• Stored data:
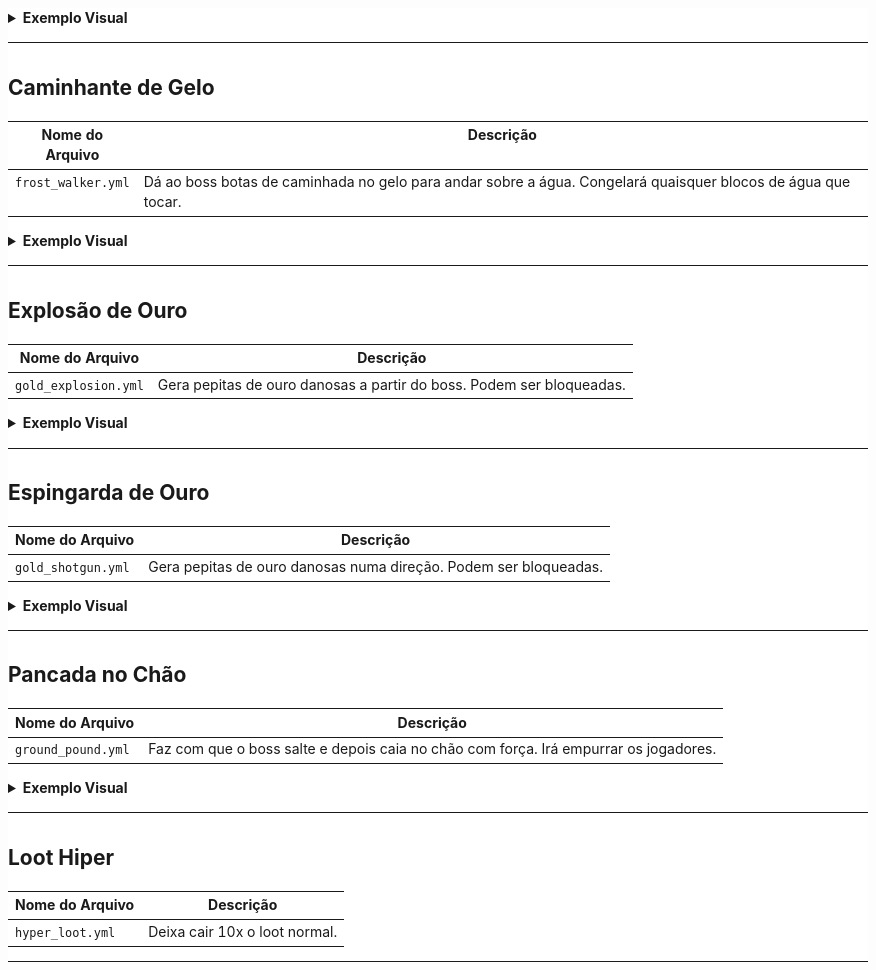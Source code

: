 <details><summary><b>Exemplo Visual</b></summary></details>

***

## Caminhante de Gelo

| Nome do Arquivo | Descrição |
|----------|-------------|
| `frost_walker.yml`  | Dá ao boss botas de caminhada no gelo para andar sobre a água. Congelará quaisquer blocos de água que tocar. |

<details><summary><b>Exemplo Visual</b></summary></details>

***

## Explosão de Ouro

| Nome do Arquivo | Descrição                                                 |
|----------|-------------------------------------------------------------|
| `gold_explosion.yml`  | Gera pepitas de ouro danosas a partir do boss. Podem ser bloqueadas. |

<details><summary><b>Exemplo Visual</b></summary></details>

***

## Espingarda de Ouro

| Nome do Arquivo | Descrição                                                  |
|----------|--------------------------------------------------------------|
| `gold_shotgun.yml`  | Gera pepitas de ouro danosas numa direção. Podem ser bloqueadas. |

<details><summary><b>Exemplo Visual</b></summary></details>

***

## Pancada no Chão

| Nome do Arquivo | Descrição                                                                             |
|----------|-----------------------------------------------------------------------------------------|
| `ground_pound.yml`  | Faz com que o boss salte e depois caia no chão com força. Irá empurrar os jogadores. |

<details><summary><b>Exemplo Visual</b></summary></details>

***

## Loot Hiper

| Nome do Arquivo | Descrição |
|----------|-------------|
| `hyper_loot.yml`  | Deixa cair 10x o loot normal.  |

***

• Exercise:
All of the data above needs to be given again exactly. Leave out each image.

• Exercise output:
Source code

: <details><summary><b>Exemplo Visual</b></summary></details>

***

## Caminhante de Gelo

| Nome do Arquivo | Descrição |
|----------|-------------|
| `frost_walker.yml`  | Dá ao boss botas de caminhada no gelo para andar sobre a água. Congelará quaisquer blocos de água que tocar. |

<details><summary><b>Exemplo Visual</b></summary></details>

***

## Explosão de Ouro

| Nome do Arquivo | Descrição                                                 |
|----------|-------------------------------------------------------------|
| `gold_explosion.yml`  | Gera pepitas de ouro danosas a partir do boss. Podem ser bloqueadas. |

<details><summary><b>Exemplo Visual</b></summary></details>

***

## Espingarda de Ouro

| Nome do Arquivo | Descrição                                                  |
|----------|--------------------------------------------------------------|
| `gold_shotgun.yml`  | Gera pepitas de ouro danosas numa direção. Podem ser bloqueadas. |

<details><summary><b>Exemplo Visual</b></summary></details>

***

## Pancada no Chão

| Nome do Arquivo | Descrição                                                                             |
|----------|-----------------------------------------------------------------------------------------|
| `ground_pound.yml`  | Faz com que o boss salte e depois caia no chão com força. Irá empurrar os jogadores. |

<details><summary><b>Exemplo Visual</b></summary></details>

***

## Loot Hiper

| Nome do Arquivo | Descrição |
|----------|-------------|
| `hyper_loot.yml`  | Deixa cair 10x o loot normal.  |

***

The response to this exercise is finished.